Believe it or not, Chaim, I was just thinking about that same Magen Avraham, especially since he's the one that says that you don't have to wash at all. Unless he means where you ended up not savei'a. But that would turn my whole assumption upside down. I'm going to have to look at both MAs and see what's going on here.

Thank you all for your mazal tovs!

Since this is the comment section, and very few people read it, I'll tell you what was definitely the best line from my visit. someone said that there was trouble brewing, because there was going to be a fight over who was going to be Sandek-- Rebbitzen Jungreis or Rebbitzen Feinstein. When Reb Reuven got Sandeka'us, that person said that Reb Reuven only got it as a pshara.

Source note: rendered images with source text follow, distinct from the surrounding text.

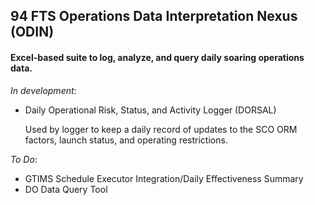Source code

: ## 94 FTS Operations Data Interpretation Nexus (ODIN)
#### Excel-based suite to log, analyze, and query daily soaring operations data.
_In development_:
* Daily Operational Risk, Status, and Activity Logger (DORSAL)
 
   Used by logger to keep a daily record of updates to the SCO ORM factors, launch status, and operating restrictions.
   
_To Do_:
* GTIMS Schedule Executor Integration/Daily Effectiveness Summary
* DO Data Query Tool
 
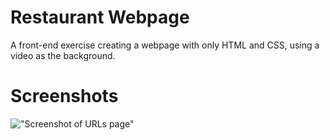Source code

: # Restaurant Webpage

A front-end exercise creating a webpage with only HTML and CSS, using a video as the background.

# Screenshots

!["Screenshot of URLs page"](https://github.com/rjblee/restaurant_webpage/blob/master/images/Screenshot%20from%202020-02-23%2023-09-29.png?raw=true)
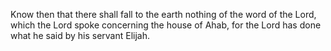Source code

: Know then that there shall fall to the earth nothing of the word of the Lord, which the Lord spoke concerning the house of Ahab, for the Lord has done what he said by his servant Elijah.
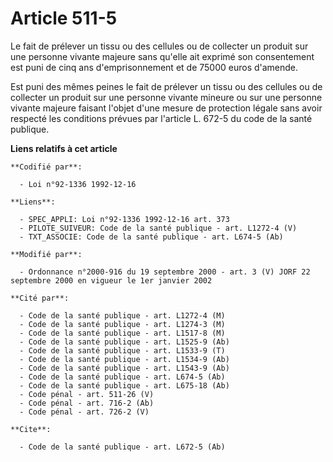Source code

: # Article 511-5

Le fait de prélever un tissu ou des cellules ou de collecter un produit sur une personne vivante majeure sans qu'elle ait
exprimé son consentement est puni de cinq ans d'emprisonnement et de 75000 euros d'amende.

Est puni des mêmes peines le fait de prélever un tissu ou des cellules ou de collecter un produit sur une personne vivante
mineure ou sur une personne vivante majeure faisant l'objet d'une mesure de protection légale sans avoir respecté les
conditions prévues par l'article L. 672-5 du code de la santé publique.

**Liens relatifs à cet article**

	**Codifié par**:

	  - Loi n°92-1336 1992-12-16

	**Liens**:

	  - SPEC_APPLI: Loi n°92-1336 1992-12-16 art. 373
	  - PILOTE_SUIVEUR: Code de la santé publique - art. L1272-4 (V)
	  - TXT_ASSOCIE: Code de la santé publique - art. L674-5 (Ab)

	**Modifié par**:

	  - Ordonnance n°2000-916 du 19 septembre 2000 - art. 3 (V) JORF 22 septembre 2000 en vigueur le 1er janvier 2002

	**Cité par**:

	  - Code de la santé publique - art. L1272-4 (M)
	  - Code de la santé publique - art. L1274-3 (M)
	  - Code de la santé publique - art. L1517-8 (M)
	  - Code de la santé publique - art. L1525-9 (Ab)
	  - Code de la santé publique - art. L1533-9 (T)
	  - Code de la santé publique - art. L1534-9 (Ab)
	  - Code de la santé publique - art. L1543-9 (Ab)
	  - Code de la santé publique - art. L674-5 (Ab)
	  - Code de la santé publique - art. L675-18 (Ab)
	  - Code pénal - art. 511-26 (V)
	  - Code pénal - art. 716-2 (Ab)
	  - Code pénal - art. 726-2 (V)

	**Cite**:

	  - Code de la santé publique - art. L672-5 (Ab)
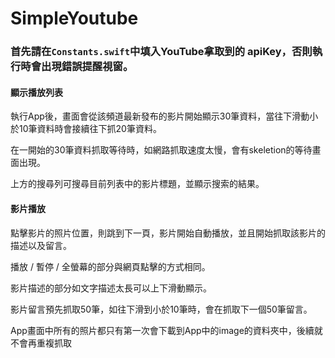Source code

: # SimpleYoutube


### 首先請在`Constants.swift`中填入YouTube拿取到的 apiKey，否則執行時會出現錯誤提醒視窗。

#### 顯示播放列表

執行App後，畫面會從該頻道最新發布的影片開始顯示30筆資料，當往下滑動小於10筆資料時會接續往下抓20筆資料。

在一開始的30筆資料抓取等待時，如網路抓取速度太慢，會有skeletion的等待畫面出現。

上方的搜尋列可搜尋目前列表中的影片標題，並顯示搜索的結果。

#### 影片播放

點擊影片的照片位置，則跳到下一頁，影片開始自動播放，並且開始抓取該影片的描述以及留言。

播放 / 暫停 / 全螢幕的部分與網頁點擊的方式相同。

影片描述的部分如文字描述太長可以上下滑動顯示。

影片留言預先抓取50筆，如往下滑到小於10筆時，會在抓取下一個50筆留言。

App畫面中所有的照片都只有第一次會下載到App中的image的資料夾中，後續就不會再重複抓取
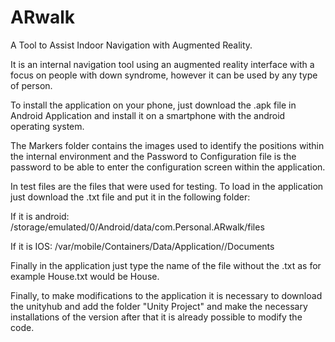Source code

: # ARwalk
A Tool to Assist Indoor Navigation with Augmented Reality.

It is an internal navigation tool using an augmented reality interface with a focus on people with down syndrome, however it can be used by any type of person.

To install the application on your phone, just download the .apk file in Android Application and install it on a smartphone with the android operating system.

The Markers folder contains the images used to identify the positions within the internal environment and the Password to Configuration file is the password to be able to enter the configuration screen within the application.

In test files are the files that were used for testing. To load in the application just download the .txt file and put it in the following folder:

If it is android:
/storage/emulated/0/Android/data/com.Personal.ARwalk/files

If it is IOS:
/var/mobile/Containers/Data/Application/<guid>/Documents

Finally in the application just type the name of the file without the .txt as for example House.txt would be House.

Finally, to make modifications to the application it is necessary to download the unityhub and add the folder "Unity Project" and make the necessary installations of the version after that it is already possible to modify the code.
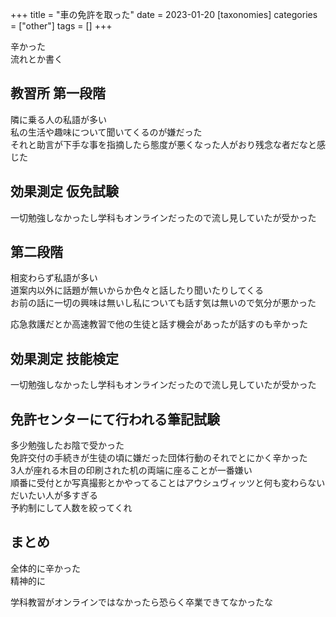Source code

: +++
title = "車の免許を取った"
date = 2023-01-20
[taxonomies]
categories = ["other"]
tags = []
+++

辛かった\
流れとか書く

## 教習所 第一段階
隣に乗る人の私語が多い\
私の生活や趣味について聞いてくるのが嫌だった\
それと助言が下手な事を指摘したら態度が悪くなった人がおり残念な者だなと感じた

## 効果測定 仮免試験
一切勉強しなかったし学科もオンラインだったので流し見していたが受かった

## 第二段階
相変わらず私語が多い\
道案内以外に話題が無いからか色々と話したり聞いたりしてくる\
お前の話に一切の興味は無いし私についても話す気は無いので気分が悪かった

応急救護だとか高速教習で他の生徒と話す機会があったが話すのも辛かった

## 効果測定 技能検定
一切勉強しなかったし学科もオンラインだったので流し見していたが受かった

## 免許センターにて行われる筆記試験
多少勉強したお陰で受かった\
免許交付の手続きが生徒の頃に嫌だった団体行動のそれでとにかく辛かった\
3人が座れる木目の印刷された机の両端に座ることが一番嫌い\
順番に受付とか写真撮影とかやってることはアウシュヴィッツと何も変わらない\
だいたい人が多すぎる\
予約制にして人数を絞ってくれ

## まとめ
全体的に辛かった\
精神的に

学科教習がオンラインではなかったら恐らく卒業できてなかったな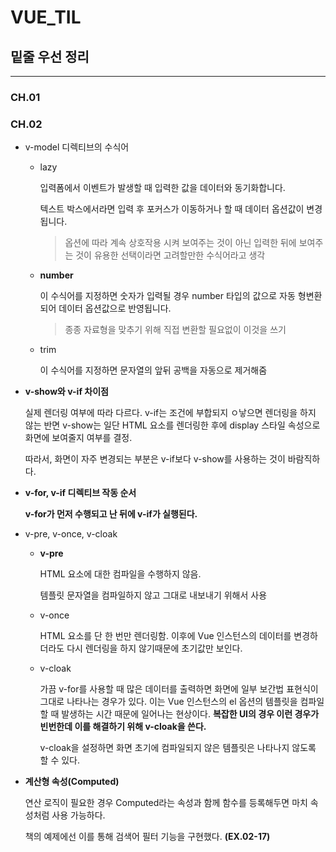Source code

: # VUE_TIL

## 밑줄 우선 정리

---

### CH.01

### CH.02

- v-model 디렉티브의 수식어
    - lazy

        입력폼에서 이벤트가 발생할 때 입력한 값을 데이터와 동기화합니다.

        텍스트 박스에서라면 입력 후 포커스가 이동하거나 할 때 데이터 옵션값이 변경됩니다.

        > 옵션에 따라 계속 상호작용 시켜 보여주는 것이 아닌 입력한 뒤에 보여주는 것이 유용한 선택이라면 고려할만한 수식어라고 생각

    - **number**

        이 수식어를 지정하면 숫자가 입력될 경우 number 타입의 값으로 자동 형변환되어 데이터 옵션값으로 반영됩니다.

        > 종종 자료형을 맞추기 위해 직접 변환할 필요없이 이것을 쓰기

    - trim

        이 수식어를 지정하면 문자열의 앞뒤 공백을 자동으로 제거해줌



- **v-show와 v-if 차이점**

    실제 렌더링 여부에 따라 다르다. v-if는 조건에 부합되지 ㅇ낳으면 렌더링을 하지 않는 반면 v-show는 일단 HTML 요소를 렌더링한 후에 display 스타일 속성으로 화면에 보여줄지 여부를 결정.

    따라서, 화면이 자주 변경되는 부분은 v-if보다 v-show를 사용하는 것이 바람직하다.



- **v-for, v-if 디렉티브 작동 순서**

    **v-for가 먼저 수행되고 난 뒤에 v-if가 실행된다.**



- v-pre, v-once, v-cloak

  - **v-pre**

    HTML 요소에 대한 컴파일을 수행하지 않음.

    템플릿 문자열을 컴파일하지 않고 그대로 내보내기 위해서 사용

  - v-once

    HTML 요소를 단 한 번만 렌더링함. 이후에 Vue 인스턴스의 데이터를 변경하더라도 다시 렌더링을 하지 않기때문에 초기값만 보인다.

  - v-cloak

    가끔 v-for를 사용할 때 많은 데이터를 출력하면 화면에 일부 보간법 표현식이 그대로 나타나는 경우가 있다. 이는 Vue 인스턴스의 el 옵션의 템플릿을 컴파일할 때 발생하는 시간 때문에 일어나는 현상이다. **복잡한 UI의 경우 이런 경우가 빈번한데 이를 해결하기 위해 v-cloak을 쓴다.**

    v-cloak을 설정하면 화면 초기에 컴파일되지 않은 템플릿은 나타나지 않도록 할 수 있다.



- **계산형 속성(Computed)**

  연산 로직이 필요한 경우  Computed라는 속성과 함께 함수를 등록해두면 마치 속성처럼 사용 가능하다.

  책의 예제에선 이를 통해 검색어 필터 기능을 구현했다. **(EX.02-17)**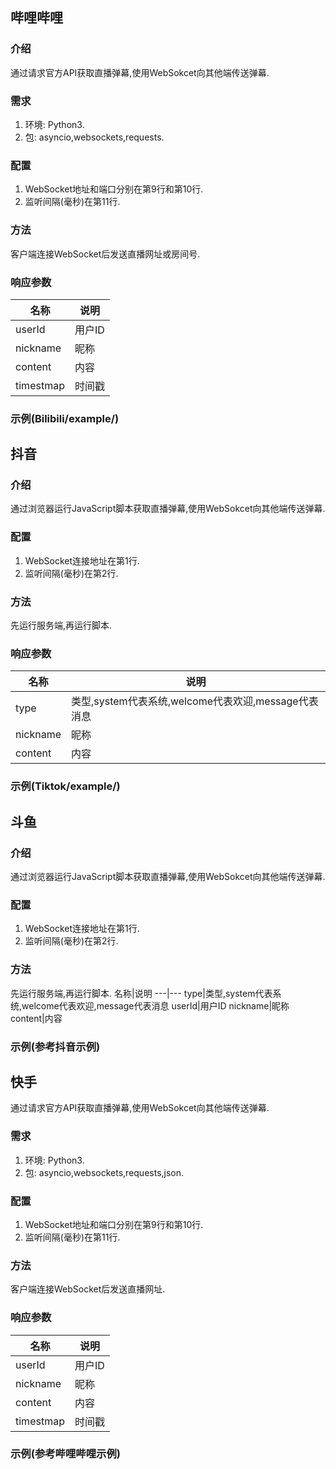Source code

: ## 哔哩哔哩
### 介绍
通过请求官方API获取直播弹幕,使用WebSokcet向其他端传送弹幕.
### 需求
1. 环境: Python3.
2. 包: asyncio,websockets,requests.
### 配置
1. WebSocket地址和端口分别在第9行和第10行.
2. 监听间隔(毫秒)在第11行.
### 方法
客户端连接WebSocket后发送直播网址或房间号.
### 响应参数
名称|说明
---|---
userId|用户ID
nickname|昵称
content|内容
timestmap|时间戳
### 示例(Bilibili/example/)
## 抖音
### 介绍
通过浏览器运行JavaScript脚本获取直播弹幕,使用WebSokcet向其他端传送弹幕.
### 配置
1. WebSocket连接地址在第1行.
2. 监听间隔(毫秒)在第2行.
### 方法
先运行服务端,再运行脚本.
### 响应参数
名称|说明
---|---
type|类型,system代表系统,welcome代表欢迎,message代表消息
nickname|昵称
content|内容
### 示例(Tiktok/example/)
## 斗鱼
### 介绍
通过浏览器运行JavaScript脚本获取直播弹幕,使用WebSokcet向其他端传送弹幕.
### 配置
1. WebSocket连接地址在第1行.
2. 监听间隔(毫秒)在第2行.
### 方法
先运行服务端,再运行脚本.
名称|说明
---|---
type|类型,system代表系统,welcome代表欢迎,message代表消息
userId|用户ID
nickname|昵称
content|内容
### 示例(参考抖音示例)
## 快手
通过请求官方API获取直播弹幕,使用WebSokcet向其他端传送弹幕.
### 需求
1. 环境: Python3.
2. 包: asyncio,websockets,requests,json.
### 配置
1. WebSocket地址和端口分别在第9行和第10行.
2. 监听间隔(毫秒)在第11行.
### 方法
客户端连接WebSocket后发送直播网址.
### 响应参数
名称|说明
---|---
userId|用户ID
nickname|昵称
content|内容
timestmap|时间戳
### 示例(参考哔哩哔哩示例)
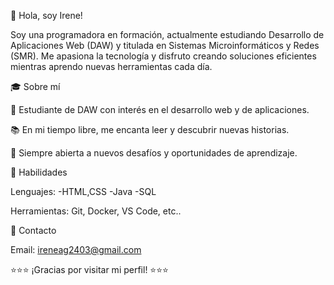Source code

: 👋 Hola, soy Irene!

Soy una programadora en formación, actualmente estudiando Desarrollo de Aplicaciones Web (DAW) y titulada en Sistemas Microinformáticos y Redes (SMR). Me apasiona la tecnología y disfruto creando soluciones eficientes mientras aprendo nuevas herramientas cada día.

🎓 Sobre mí

🚀 Estudiante de DAW con interés en el desarrollo web y de aplicaciones.

📚 En mi tiempo libre, me encanta leer y descubrir nuevas historias.

🙌 Siempre abierta a nuevos desafíos y oportunidades de aprendizaje.

🚀 Habilidades

Lenguajes:
-HTML,CSS
-Java
-SQL

Herramientas: Git, Docker, VS Code, etc..

📢 Contacto

Email: ireneag2403@gmail.com

⭐️⭐️⭐️ ¡Gracias por visitar mi perfil! ⭐️⭐️⭐️
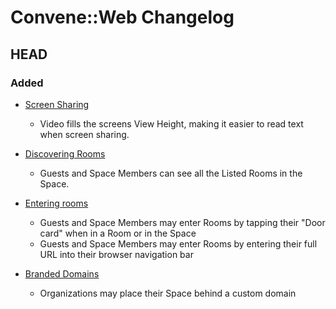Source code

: # Convene::Web Changelog

HEAD
--------
### Added
- [Screen Sharing](https://github.com/zinc-collective/convene/issues/91)
  - Video fills the screens View Height, making it easier to read text when screen sharing.

- [Discovering Rooms](https://github.com/zinc-collective/convene/issues/39)
  - Guests and Space Members can see all the Listed Rooms in the Space.

- [Entering rooms](https://github.com/zinc-collective/convene/issues/59)
  - Guests and Space Members may enter Rooms by tapping their "Door card" when in a Room or in the Space
  - Guests and Space Members may enter Rooms by entering their full URL into their browser navigation bar

- [Branded Domains](https://github.com/zinc-collective/convene/issues/74)
  - Organizations may place their Space behind a custom domain
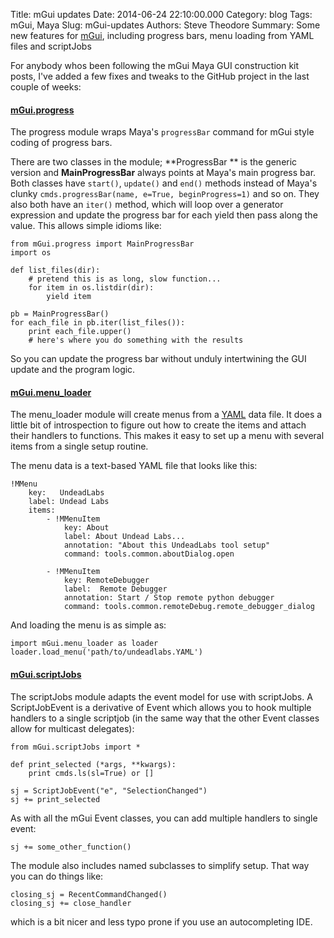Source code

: Title: mGui updates
Date: 2014-06-24 22:10:00.000
Category: blog
Tags: mGui, Maya
Slug: mGui-updates
Authors: Steve Theodore
Summary: Some new features for [mGui](https://github.com/theodox/mGui), including progress bars, menu loading from YAML files and scriptJobs

For anybody whos been following the mGui Maya GUI construction kit posts, I've added a few fixes and tweaks to the GitHub project in the last couple of weeks:

#### [mGui.progress](https://github.com/theodox/mGui/blob/master/mGui/progress.py)

The progress module wraps Maya's `progressBar` command for mGui style coding of progress bars.   
  
There are two classes in the module;  **ProgressBar ** is the generic version and **MainProgressBar** always points at Maya's main progress bar.  Both classes have `start()`, `update()` and `end()` methods instead of Maya's clunky `cmds.progressBar(name, e=True, beginProgress=1)` and so on.  They also both have an `iter()` method, which will loop over a generator expression and update the progress bar for each yield then pass along the value. This allows simple idioms like:  
  
  
    from mGui.progress import MainProgressBar  
    import os  
      
    def list_files(dir):  
        # pretend this is as long, slow function...  
        for item in os.listdir(dir):  
            yield item  
      
    pb = MainProgressBar()  
    for each_file in pb.iter(list_files()):  
        print each_file.upper()  
        # here's where you do something with the results  
    
  
So you can update the progress bar without unduly intertwining the GUI update and the program logic.  

#### [mGui.menu_loader](https://github.com/theodox/mGui/blob/master/mGui/menu_loader.py)

The menu_loader module will create menus from a [YAML](http://pyyaml.org/wiki/PyYAMLDocumentation) data file.  It does a little bit of introspection to figure out how to create the items and attach their handlers to functions. This makes it easy to set up a menu with several items from a single setup routine.

The menu data is a text-based YAML file that looks like this:  
  
    
    !MMenu  
        key:   UndeadLabs  
        label: Undead Labs  
        items:  
            - !MMenuItem  
                key: About  
                label: About Undead Labs...  
                annotation: "About this UndeadLabs tool setup"  
                command: tools.common.aboutDialog.open  
      
            - !MMenuItem  
                key: RemoteDebugger  
                label:  Remote Debugger  
                annotation: Start / Stop remote python debugger  
                command: tools.common.remoteDebug.remote_debugger_dialog  
    

And loading the menu is as simple as:  
    
    import mGui.menu_loader as loader  
    loader.load_menu('path/to/undeadlabs.YAML')  

#### [mGui.scriptJobs](https://github.com/theodox/mGui/blob/master/mGui/scriptJobs.py)

The scriptJobs module adapts the event model for use with scriptJobs. A ScriptJobEvent is a derivative of Event which allows you to hook multiple handlers to a single scriptjob (in the same way that the other Event classes allow for multicast delegates):  
  
    
    from mGui.scriptJobs import *  
      
    def print_selected (*args, **kwargs):  
        print cmds.ls(sl=True) or []  
      
    sj = ScriptJobEvent("e", "SelectionChanged")  
    sj += print_selected  
    

  
As with all the mGui Event classes, you can add multiple handlers to  single event:  
  

    sj += some_other_function()  
    
  
The module also includes named subclasses to simplify setup. That way you can do things like:  

    
    closing_sj = RecentCommandChanged()  
    closing_sj += close_handler  
    

  
which is a bit nicer and less typo prone if you use an autocompleting IDE.  
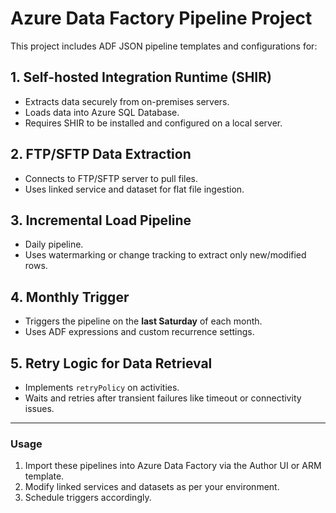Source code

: # Azure Data Factory Pipeline Project

This project includes ADF JSON pipeline templates and configurations for:

## 1. Self-hosted Integration Runtime (SHIR)
- Extracts data securely from on-premises servers.
- Loads data into Azure SQL Database.
- Requires SHIR to be installed and configured on a local server.

## 2. FTP/SFTP Data Extraction
- Connects to FTP/SFTP server to pull files.
- Uses linked service and dataset for flat file ingestion.

## 3. Incremental Load Pipeline
- Daily pipeline.
- Uses watermarking or change tracking to extract only new/modified rows.

## 4. Monthly Trigger
- Triggers the pipeline on the **last Saturday** of each month.
- Uses ADF expressions and custom recurrence settings.

## 5. Retry Logic for Data Retrieval
- Implements `retryPolicy` on activities.
- Waits and retries after transient failures like timeout or connectivity issues.

---

### Usage
1. Import these pipelines into Azure Data Factory via the Author UI or ARM template.
2. Modify linked services and datasets as per your environment.
3. Schedule triggers accordingly.
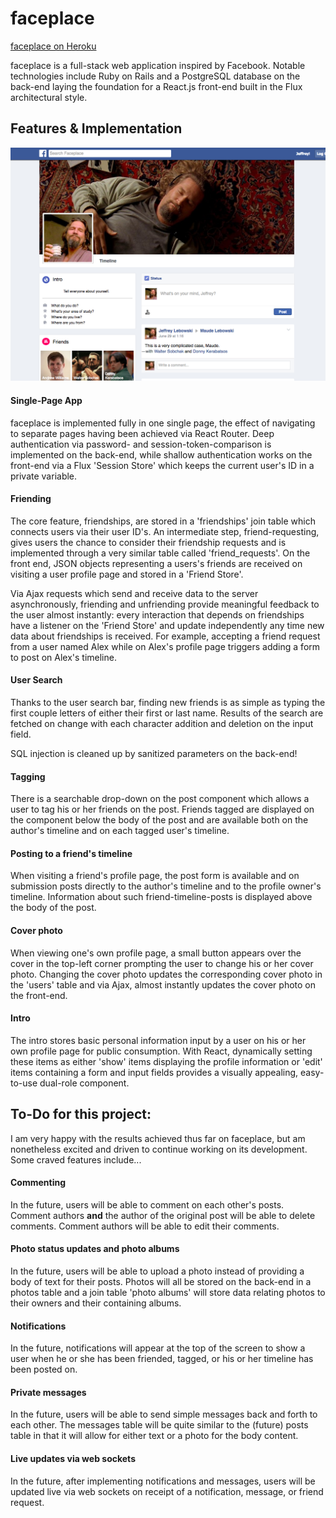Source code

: # faceplace

[faceplace on Heroku](http://www.faceplace.io)

faceplace is a full-stack web application inspired by Facebook. Notable technologies include Ruby on Rails and a PostgreSQL database on the back-end laying the foundation for a React.js front-end built in the Flux architectural style.

## Features & Implementation

![User profile](./app/assets/images/user_profile.png)

#### Single-Page App

faceplace is implemented fully in one single page, the effect of navigating to separate pages having been achieved via React Router. Deep authentication via password- and session-token-comparison is implemented on the back-end, while shallow authentication works on the front-end via a Flux 'Session Store' which keeps the current user's ID in a private variable.

#### Friending

The core feature, friendships, are stored in a 'friendships' join table which connects users via their user ID's. An intermediate step, friend-requesting, gives users the chance to consider their friendship requests and is implemented through a very similar table called 'friend_requests'. On the front end, JSON objects representing a users's friends are received on visiting a user profile page and stored in a 'Friend Store'.

Via Ajax requests which send and receive data to the server asynchronously, friending and unfriending provide meaningful feedback to the user almost instantly: every interaction that depends on friendships have a listener on the 'Friend Store' and update independently any time new data about friendships is received. For example, accepting a friend request from a user named Alex while on Alex's profile page triggers adding a form to post on Alex's timeline.

#### User Search

Thanks to the user search bar, finding new friends is as simple as typing the first couple letters of either their first or last name. Results of the search are fetched on change with each character addition and deletion on the input field.

SQL injection is cleaned up by sanitized parameters on the back-end!

#### Tagging

There is a searchable drop-down on the post component which allows a user to tag his or her friends on the post. Friends tagged are displayed on the component below the body of the post and are available both on the author's timeline and on each tagged user's timeline.

#### Posting to a friend's timeline

When visiting a friend's profile page, the post form is available and on submission posts directly to the author's timeline and to the profile owner's timeline. Information about such friend-timeline-posts is displayed above the body of the post.

#### Cover photo

When viewing one's own profile page, a small button appears over the cover in the top-left corner prompting the user to change his or her cover photo. Changing the cover photo updates the corresponding cover photo in the 'users' table and via Ajax, almost instantly updates the cover photo on the front-end.

#### Intro

The intro stores basic personal information input by a user on his or her own profile page for public consumption. With React, dynamically setting these items as either 'show' items displaying the profile information or 'edit' items containing a form and input fields provides a visually appealing, easy-to-use dual-role component.

## To-Do for this project:

I am very happy with the results achieved thus far on faceplace, but am nonetheless excited and driven to continue working on its development. Some craved features include...

#### Commenting

In the future, users will be able to comment on each other's posts. Comment authors **and** the author of the original post will be able to delete comments. Comment authors will be able to edit their comments.

#### Photo status updates and photo albums

In the future, users will be able to upload a photo instead of providing a body of text for their posts. Photos will all be stored on the back-end in a photos table and a join table 'photo albums' will store data relating photos to their owners and their containing albums.

#### Notifications

In the future, notifications will appear at the top of the screen to show a user when he or she has been friended, tagged, or his or her timeline has been posted on.

#### Private messages

In the future, users will be able to send simple messages back and forth to each other. The messages table will be quite similar to the (future) posts table in that it will allow for either text or a photo for the body content.

#### Live updates via web sockets

In the future, after implementing notifications and messages, users will be updated live via web sockets on receipt of a notification, message, or friend request.
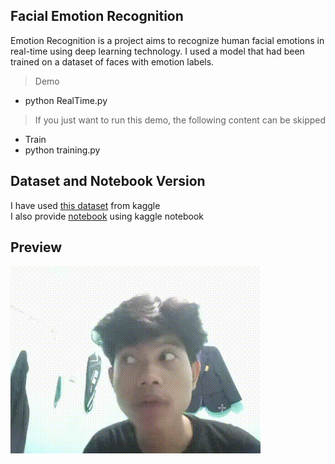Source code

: ## Facial Emotion Recognition
Emotion Recognition is a project aims to recognize human facial emotions in real-time using deep learning technology. I used a model that had been trained on a dataset of faces with emotion labels.<br>


> Demo<br>
- python RealTime.py<br>
> If you just want to run this demo, the following content can be skipped<br>
- Train
- python training.py

## Dataset and Notebook Version
I have used [this dataset](https://www.kaggle.com/datasets/sujaykapadnis/emotion-recognition-dataset) from kaggle <br>
I also provide [notebook](https://www.kaggle.com/code/alrezaamror/emotionrecognitionfix) using kaggle notebook<br>


## Preview
<img src="sample_emotion/demo.gif" width="400">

I think, Chaim, that you can understand where this person was coming from.

b said...

Chaim, I was misled by the Aruch Hashulchan. All the Magen Avraham says is that se'if gimmel is wrong, that the BY had the wrong girsa in the Rokeiach, because there's no difference between <Beitza and <Zayis. It's the Taz that I should be looking at. But it doesn't matter. The point is that the Aruch Hashulchan holds lehalacha that you don't wash for <zayis, period.

But your point is still tzarich iyun.

Eli said...

what a great story, thanks!
For future reference, צרבת is heartburn.

Regarding Kezayis, note that the C"I himself holds that the big Shi'ur is Chumra Be'Alma, and Me'ikar hadin Kezayis is (our) olive size, which leaves you hungry AND frustrated. Even if one disregards this, the large Shiur (~50ml) is based on taking the large Revi'is AND following Tosfos Kezayis= 0.5 Beitza rather than the Rambam (Kezayis < 1/3 Beitza ). Does such a Sfek-Sfeka LeKula works for deRabanan?

b said...

Thanks, Eli. For future reference, if it happens again, I'm waking you up.

As for your observation about kezayis, you're right; I am being somech on a sfeik sfeika lekula in a derabanan. My father in law also said what you said, but you put it very well- that my advice "leaves you hungry AND frustrated".
BUT, this is only true IF the only kula were for less than a kezayis. As you know, the Magen Avraham holds there's no difference between pachos mi'ke'zayis and pachos mi'ke'beitzah. True, he advises washing without a bracha. In that respect, I would be somech on the Aruch Hashulchan.